Let’s not forget that the main issues of the new agenda will be fundamentally different not only from the current issues, but also from the Globalisation 1.0 era. Which ones—we can only guess so far. For example, if the victorious march of globalisation at the beginning of the century was marked by the strengthening of the conditional East, the weakening of the conditional West, then the fundamental issue of Globalisation 2.0 will most likely be the issue of a large-scale redistribution of resources between North and South in favour of the latter.
If the “old” globalisation was associated with accelerated economic growth and with an increase in personal and public consumption, then in the course of the “new” globalisation, most likely, the main criterion for success will be to ensure the transition to sustainable development models, both at the national and global levels.
If the global processes at the beginning of the century reflected a universal public demand for freedom, then in the second quarter of the century we will most likely see a more articulated and more insistent demand for justice.
In all likelihood, many familiar algorithms of foreign policy will also change.
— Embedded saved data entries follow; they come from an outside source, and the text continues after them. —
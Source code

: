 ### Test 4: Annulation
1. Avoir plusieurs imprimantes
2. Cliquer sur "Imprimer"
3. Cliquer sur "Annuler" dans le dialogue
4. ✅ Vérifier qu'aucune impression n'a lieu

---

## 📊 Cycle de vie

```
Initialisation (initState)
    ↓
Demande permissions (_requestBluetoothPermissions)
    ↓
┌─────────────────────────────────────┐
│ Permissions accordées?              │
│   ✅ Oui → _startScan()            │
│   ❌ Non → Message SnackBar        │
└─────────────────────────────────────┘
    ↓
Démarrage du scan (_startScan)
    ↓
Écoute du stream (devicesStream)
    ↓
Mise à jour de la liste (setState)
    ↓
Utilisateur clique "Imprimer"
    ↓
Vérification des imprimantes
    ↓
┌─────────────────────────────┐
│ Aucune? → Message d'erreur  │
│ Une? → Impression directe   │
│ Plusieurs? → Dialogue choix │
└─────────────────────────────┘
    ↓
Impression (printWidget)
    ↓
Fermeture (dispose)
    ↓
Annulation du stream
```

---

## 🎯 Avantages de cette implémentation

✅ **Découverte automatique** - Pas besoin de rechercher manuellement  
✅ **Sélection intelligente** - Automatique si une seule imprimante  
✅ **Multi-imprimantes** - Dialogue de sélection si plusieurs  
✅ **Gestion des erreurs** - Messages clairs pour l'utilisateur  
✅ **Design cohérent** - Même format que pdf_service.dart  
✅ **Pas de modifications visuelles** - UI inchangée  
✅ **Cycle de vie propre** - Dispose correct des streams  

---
Major international organisations, hopefully, will still remain by the end of the 20s. In any event, a significant part of international activity will not boil around or within rigid bureaucratised institutions, but around specific problems: political, social, environmental and so on. To solve these specific problems, mobile situational coalitions of participants will be formed—and not only by nation-states, but also with the involvement of the private sector, civil society institutions, and other participants in international affairs. Old hierarchies will gradually lose their meaning, the terms “superpower” and even “great power” will increasingly be perceived as archaic, with no sense in modern life.
What does all this mean for Russia? In a sense, Moscow was very lucky: the crisis of the globalisation model at the beginning of the century actually nullified numerous Russian failures on the path towards integrating the country into the global economic and political system. Yes, Russian foreign policy over the past thirty years has made some mistakes and miscalculations, but what can we say about it now, if there is practically nowhere to integrate?
But it is unlikely that Russian politicians should rejoice in the epoch of deglobalisation that has come and stand in solidarity with the triumphant antiglobalists. Yes, Russian foreign policy feels comfortable amid the conditions of de-globalisation; properly in these conditions, the comparative advantages of Russia’s foreign policy style are most clearly manifested and its disadvantages are least noticeable. But if the assumption about the probable timing of the next change in the vector of world development is in principle correct, and if globalisation in its new embodiment returns to the world on the horizon of five to eight years, then even today Russia needs to actively prepare for this change.
The country must be able to demonstrate results that exceed those in its attempts to integrate into Globalisation 1.0 at the beginning of the century, especially considering that Globalisation 2.0 will inevitably turn out to be a more complex, more contradictory, and in some ways even more competitive environment than its previous incarnation.
Russia, like the other countries of the world, has several years to rebuild its system of foreign policy institutions, master the new rules of multilateral diplomacy, get rid of “bad assets” and find
its place in the coming world order. As the current Russian president likes to repeat on other occasions, “there is no time for reflection”.